▶ Exercise
Where "value" appears in a line of the entries below, that line should be copied.

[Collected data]
▼

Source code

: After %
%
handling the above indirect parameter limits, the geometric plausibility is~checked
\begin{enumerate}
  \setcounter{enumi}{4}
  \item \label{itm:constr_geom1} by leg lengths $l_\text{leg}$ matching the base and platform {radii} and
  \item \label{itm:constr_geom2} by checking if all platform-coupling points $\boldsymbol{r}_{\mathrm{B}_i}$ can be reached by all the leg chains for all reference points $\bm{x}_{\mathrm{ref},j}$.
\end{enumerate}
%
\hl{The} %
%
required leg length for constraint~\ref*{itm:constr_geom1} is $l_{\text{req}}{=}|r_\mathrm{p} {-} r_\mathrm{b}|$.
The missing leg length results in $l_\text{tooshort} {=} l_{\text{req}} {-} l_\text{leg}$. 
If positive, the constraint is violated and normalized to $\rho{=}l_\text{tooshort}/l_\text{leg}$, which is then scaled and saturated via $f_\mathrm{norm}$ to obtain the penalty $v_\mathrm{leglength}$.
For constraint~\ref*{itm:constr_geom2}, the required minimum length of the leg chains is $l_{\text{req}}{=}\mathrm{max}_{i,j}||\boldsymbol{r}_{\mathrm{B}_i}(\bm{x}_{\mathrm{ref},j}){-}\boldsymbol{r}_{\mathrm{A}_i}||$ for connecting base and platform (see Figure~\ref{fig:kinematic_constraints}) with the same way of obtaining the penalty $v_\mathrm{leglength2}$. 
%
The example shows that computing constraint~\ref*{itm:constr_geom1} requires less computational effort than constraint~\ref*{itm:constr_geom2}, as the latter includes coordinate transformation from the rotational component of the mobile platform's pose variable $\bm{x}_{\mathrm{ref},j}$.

▲
▼

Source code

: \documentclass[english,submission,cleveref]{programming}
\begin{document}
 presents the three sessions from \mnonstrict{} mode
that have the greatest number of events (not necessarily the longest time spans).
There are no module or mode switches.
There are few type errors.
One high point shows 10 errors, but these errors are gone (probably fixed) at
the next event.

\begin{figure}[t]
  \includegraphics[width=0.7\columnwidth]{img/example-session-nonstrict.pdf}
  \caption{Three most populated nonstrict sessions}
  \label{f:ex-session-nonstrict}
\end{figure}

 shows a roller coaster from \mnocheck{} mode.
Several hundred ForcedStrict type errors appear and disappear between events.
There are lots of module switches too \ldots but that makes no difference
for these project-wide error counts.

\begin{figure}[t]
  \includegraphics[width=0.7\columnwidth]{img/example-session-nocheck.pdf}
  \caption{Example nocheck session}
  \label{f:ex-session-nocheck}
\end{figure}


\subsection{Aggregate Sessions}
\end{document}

▲
▼

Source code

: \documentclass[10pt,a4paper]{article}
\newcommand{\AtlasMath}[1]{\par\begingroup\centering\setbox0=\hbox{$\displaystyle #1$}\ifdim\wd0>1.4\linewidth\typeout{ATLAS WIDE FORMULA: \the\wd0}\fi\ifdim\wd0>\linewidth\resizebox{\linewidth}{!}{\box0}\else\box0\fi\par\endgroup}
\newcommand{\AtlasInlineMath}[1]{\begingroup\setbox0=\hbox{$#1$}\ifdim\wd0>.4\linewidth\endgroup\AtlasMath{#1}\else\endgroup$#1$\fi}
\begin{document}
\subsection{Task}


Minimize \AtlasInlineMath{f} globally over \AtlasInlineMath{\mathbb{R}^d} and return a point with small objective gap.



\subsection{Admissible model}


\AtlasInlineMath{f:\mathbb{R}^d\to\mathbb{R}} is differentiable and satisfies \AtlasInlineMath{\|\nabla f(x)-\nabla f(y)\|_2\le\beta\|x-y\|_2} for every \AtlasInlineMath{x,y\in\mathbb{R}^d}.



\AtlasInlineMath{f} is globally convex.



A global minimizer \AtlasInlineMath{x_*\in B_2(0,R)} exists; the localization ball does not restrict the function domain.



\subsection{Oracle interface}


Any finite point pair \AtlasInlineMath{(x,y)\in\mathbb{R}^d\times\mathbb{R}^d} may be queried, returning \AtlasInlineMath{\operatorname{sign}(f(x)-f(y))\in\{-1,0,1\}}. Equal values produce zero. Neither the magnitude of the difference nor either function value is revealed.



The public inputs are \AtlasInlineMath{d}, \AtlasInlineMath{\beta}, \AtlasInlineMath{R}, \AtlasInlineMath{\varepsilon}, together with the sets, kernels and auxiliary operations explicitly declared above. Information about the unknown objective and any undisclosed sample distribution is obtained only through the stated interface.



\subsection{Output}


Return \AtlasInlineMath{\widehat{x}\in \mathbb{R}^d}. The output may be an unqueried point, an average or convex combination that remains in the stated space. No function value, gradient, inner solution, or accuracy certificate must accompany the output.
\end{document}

▲

▶ Answer section
Any finite point pair \AtlasInlineMath{(x,y)\in\mathbb{R}^d\times\mathbb{R}^d} may be queried, returning \AtlasInlineMath{\operatorname{sign}(f(x)-f(y))\in\{-1,0,1\}}. Equal values produce zero. Neither the magnitude of the difference nor either function value is revealed.
Return \AtlasInlineMath{\widehat{x}\in \mathbb{R}^d}. The output may be an unqueried point, an average or convex combination that remains in the stated space. No function value, gradient, inner solution, or accuracy certificate must accompany the output.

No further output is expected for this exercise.